(Source records)

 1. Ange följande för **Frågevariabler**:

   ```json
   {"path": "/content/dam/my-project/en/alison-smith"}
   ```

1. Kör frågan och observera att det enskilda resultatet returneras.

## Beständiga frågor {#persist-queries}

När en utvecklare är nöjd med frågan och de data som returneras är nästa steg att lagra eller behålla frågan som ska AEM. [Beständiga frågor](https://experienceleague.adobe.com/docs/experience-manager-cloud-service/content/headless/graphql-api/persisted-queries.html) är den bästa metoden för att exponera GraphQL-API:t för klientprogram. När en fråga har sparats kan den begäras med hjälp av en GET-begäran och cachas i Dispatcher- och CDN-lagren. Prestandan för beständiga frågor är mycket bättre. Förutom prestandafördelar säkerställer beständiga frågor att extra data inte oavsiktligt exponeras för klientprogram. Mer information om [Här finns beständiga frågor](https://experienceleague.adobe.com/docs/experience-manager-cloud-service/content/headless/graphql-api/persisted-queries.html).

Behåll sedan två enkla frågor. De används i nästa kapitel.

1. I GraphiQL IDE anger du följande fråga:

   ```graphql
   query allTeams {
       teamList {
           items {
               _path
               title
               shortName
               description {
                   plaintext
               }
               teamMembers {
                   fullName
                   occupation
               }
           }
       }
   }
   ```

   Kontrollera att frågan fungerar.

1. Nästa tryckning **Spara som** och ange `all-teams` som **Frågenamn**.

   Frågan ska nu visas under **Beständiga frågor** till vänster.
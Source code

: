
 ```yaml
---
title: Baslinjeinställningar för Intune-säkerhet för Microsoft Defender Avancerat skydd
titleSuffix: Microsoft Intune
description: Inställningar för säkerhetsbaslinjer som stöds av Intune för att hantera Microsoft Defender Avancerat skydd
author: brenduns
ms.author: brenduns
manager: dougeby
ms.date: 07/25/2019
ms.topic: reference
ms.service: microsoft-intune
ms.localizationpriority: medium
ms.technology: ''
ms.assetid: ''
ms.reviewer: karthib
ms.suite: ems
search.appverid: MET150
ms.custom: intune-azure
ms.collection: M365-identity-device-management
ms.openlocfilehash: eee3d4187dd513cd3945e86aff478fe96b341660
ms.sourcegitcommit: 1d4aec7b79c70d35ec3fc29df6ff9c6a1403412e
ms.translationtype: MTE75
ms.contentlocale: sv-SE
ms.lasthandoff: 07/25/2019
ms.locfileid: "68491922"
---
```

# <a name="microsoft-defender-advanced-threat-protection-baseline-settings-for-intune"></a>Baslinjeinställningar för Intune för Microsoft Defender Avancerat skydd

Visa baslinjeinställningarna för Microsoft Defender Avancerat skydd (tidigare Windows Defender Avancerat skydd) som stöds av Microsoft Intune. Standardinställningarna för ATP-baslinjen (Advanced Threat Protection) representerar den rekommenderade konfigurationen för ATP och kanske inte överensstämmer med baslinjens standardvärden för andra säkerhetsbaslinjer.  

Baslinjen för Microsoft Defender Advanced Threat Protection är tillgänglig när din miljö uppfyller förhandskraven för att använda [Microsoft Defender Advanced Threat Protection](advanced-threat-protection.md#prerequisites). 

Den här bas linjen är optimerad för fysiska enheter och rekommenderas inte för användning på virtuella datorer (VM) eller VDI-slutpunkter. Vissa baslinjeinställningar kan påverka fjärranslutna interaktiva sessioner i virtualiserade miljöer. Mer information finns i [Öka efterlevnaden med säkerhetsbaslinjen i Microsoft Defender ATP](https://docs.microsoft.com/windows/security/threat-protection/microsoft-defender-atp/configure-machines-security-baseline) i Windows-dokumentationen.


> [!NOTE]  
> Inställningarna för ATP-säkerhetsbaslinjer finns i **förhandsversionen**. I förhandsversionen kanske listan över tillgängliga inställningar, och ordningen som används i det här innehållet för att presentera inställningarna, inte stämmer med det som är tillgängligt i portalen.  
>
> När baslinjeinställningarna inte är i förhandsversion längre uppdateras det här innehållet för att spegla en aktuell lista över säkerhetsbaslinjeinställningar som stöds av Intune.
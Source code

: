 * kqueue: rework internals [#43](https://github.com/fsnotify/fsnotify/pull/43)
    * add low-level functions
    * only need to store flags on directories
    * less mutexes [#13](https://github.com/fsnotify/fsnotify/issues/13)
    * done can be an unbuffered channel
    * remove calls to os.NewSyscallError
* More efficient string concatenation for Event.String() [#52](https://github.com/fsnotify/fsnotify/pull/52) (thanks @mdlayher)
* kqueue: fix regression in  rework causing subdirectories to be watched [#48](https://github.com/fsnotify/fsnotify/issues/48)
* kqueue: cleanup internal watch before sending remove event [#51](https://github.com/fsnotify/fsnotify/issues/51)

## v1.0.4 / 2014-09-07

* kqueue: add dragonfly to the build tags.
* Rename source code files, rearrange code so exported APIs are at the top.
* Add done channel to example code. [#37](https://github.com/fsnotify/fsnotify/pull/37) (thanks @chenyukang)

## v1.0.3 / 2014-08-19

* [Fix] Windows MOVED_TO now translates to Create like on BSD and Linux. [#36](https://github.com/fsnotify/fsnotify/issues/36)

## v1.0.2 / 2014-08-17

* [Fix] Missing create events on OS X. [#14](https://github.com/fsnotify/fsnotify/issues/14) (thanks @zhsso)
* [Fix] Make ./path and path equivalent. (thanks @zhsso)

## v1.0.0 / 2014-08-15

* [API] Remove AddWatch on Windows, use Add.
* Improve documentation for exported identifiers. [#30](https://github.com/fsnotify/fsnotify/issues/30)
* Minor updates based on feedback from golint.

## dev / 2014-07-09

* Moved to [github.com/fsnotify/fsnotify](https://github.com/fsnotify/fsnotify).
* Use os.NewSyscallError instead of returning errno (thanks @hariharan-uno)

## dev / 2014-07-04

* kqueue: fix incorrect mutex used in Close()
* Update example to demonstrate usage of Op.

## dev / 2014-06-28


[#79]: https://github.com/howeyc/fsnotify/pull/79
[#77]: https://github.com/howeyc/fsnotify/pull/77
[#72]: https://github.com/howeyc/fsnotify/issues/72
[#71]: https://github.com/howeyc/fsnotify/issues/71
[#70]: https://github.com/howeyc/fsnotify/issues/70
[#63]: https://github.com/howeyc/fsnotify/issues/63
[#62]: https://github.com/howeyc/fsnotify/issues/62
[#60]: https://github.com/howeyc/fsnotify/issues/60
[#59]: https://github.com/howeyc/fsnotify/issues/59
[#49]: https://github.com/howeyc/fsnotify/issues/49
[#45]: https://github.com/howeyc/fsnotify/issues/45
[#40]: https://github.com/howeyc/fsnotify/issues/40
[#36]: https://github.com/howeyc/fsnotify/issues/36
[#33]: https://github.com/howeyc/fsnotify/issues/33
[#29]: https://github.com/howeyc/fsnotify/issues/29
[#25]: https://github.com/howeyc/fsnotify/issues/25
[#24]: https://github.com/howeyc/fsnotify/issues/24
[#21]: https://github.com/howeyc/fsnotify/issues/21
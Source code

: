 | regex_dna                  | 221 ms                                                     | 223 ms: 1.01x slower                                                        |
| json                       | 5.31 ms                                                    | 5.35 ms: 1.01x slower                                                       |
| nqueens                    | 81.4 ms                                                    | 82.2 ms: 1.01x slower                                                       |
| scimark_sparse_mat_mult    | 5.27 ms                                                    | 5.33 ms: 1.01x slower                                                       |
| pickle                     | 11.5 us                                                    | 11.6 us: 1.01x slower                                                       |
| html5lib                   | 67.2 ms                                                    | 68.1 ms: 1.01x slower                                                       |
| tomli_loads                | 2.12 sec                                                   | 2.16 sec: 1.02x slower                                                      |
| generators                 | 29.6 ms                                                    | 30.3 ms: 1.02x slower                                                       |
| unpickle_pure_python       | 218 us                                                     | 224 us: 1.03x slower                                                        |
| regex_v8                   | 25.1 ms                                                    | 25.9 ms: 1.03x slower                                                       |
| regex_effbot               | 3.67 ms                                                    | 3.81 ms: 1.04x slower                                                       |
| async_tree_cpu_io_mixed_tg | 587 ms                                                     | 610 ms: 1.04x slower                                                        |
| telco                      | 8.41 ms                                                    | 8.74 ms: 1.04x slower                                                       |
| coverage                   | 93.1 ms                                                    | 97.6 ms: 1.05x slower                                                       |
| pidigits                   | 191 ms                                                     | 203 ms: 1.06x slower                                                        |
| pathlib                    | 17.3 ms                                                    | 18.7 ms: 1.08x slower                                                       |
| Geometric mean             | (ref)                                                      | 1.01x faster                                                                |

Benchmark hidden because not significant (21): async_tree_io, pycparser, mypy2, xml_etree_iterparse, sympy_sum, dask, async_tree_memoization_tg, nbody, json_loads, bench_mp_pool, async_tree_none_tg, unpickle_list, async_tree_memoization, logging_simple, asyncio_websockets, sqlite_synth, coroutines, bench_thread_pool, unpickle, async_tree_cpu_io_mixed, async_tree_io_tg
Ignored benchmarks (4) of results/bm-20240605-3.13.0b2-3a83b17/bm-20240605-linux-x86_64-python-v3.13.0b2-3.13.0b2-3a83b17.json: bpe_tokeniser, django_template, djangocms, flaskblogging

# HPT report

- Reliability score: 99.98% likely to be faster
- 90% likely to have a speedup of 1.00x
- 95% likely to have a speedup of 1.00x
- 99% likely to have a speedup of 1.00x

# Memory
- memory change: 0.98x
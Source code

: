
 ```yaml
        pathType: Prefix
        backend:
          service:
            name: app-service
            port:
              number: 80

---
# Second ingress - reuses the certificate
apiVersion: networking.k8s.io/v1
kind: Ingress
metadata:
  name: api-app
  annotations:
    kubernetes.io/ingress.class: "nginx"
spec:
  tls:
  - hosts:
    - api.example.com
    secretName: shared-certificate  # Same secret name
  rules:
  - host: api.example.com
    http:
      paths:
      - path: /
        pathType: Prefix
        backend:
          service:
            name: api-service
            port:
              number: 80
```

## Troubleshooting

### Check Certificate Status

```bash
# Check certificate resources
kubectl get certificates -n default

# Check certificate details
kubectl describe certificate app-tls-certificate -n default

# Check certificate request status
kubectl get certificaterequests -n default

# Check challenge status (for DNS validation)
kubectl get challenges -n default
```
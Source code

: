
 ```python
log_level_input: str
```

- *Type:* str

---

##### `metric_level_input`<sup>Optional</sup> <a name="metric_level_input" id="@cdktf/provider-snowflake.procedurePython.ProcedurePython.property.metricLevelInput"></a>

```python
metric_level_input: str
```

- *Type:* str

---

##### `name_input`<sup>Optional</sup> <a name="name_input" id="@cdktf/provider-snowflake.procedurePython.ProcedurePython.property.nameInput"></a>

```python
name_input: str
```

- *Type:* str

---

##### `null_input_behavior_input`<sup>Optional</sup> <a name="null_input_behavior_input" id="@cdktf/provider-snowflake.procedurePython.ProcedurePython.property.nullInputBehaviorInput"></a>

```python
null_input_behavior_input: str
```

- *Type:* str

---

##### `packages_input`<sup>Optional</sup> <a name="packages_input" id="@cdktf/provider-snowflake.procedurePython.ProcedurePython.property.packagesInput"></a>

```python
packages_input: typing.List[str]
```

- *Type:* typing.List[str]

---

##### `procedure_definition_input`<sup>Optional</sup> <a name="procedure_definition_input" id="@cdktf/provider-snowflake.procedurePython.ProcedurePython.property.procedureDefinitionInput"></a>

(Your instructions)
Reproduce precisely, and with no line left out, each line from the top of the entries through the line that carries "## Beständiga frågor".

(Expected answer)
 1. Ange följande för **Frågevariabler**:

   ```json
   {"path": "/content/dam/my-project/en/alison-smith"}
   ```

1. Kör frågan och observera att det enskilda resultatet returneras.

## Beständiga frågor {#persist-queries}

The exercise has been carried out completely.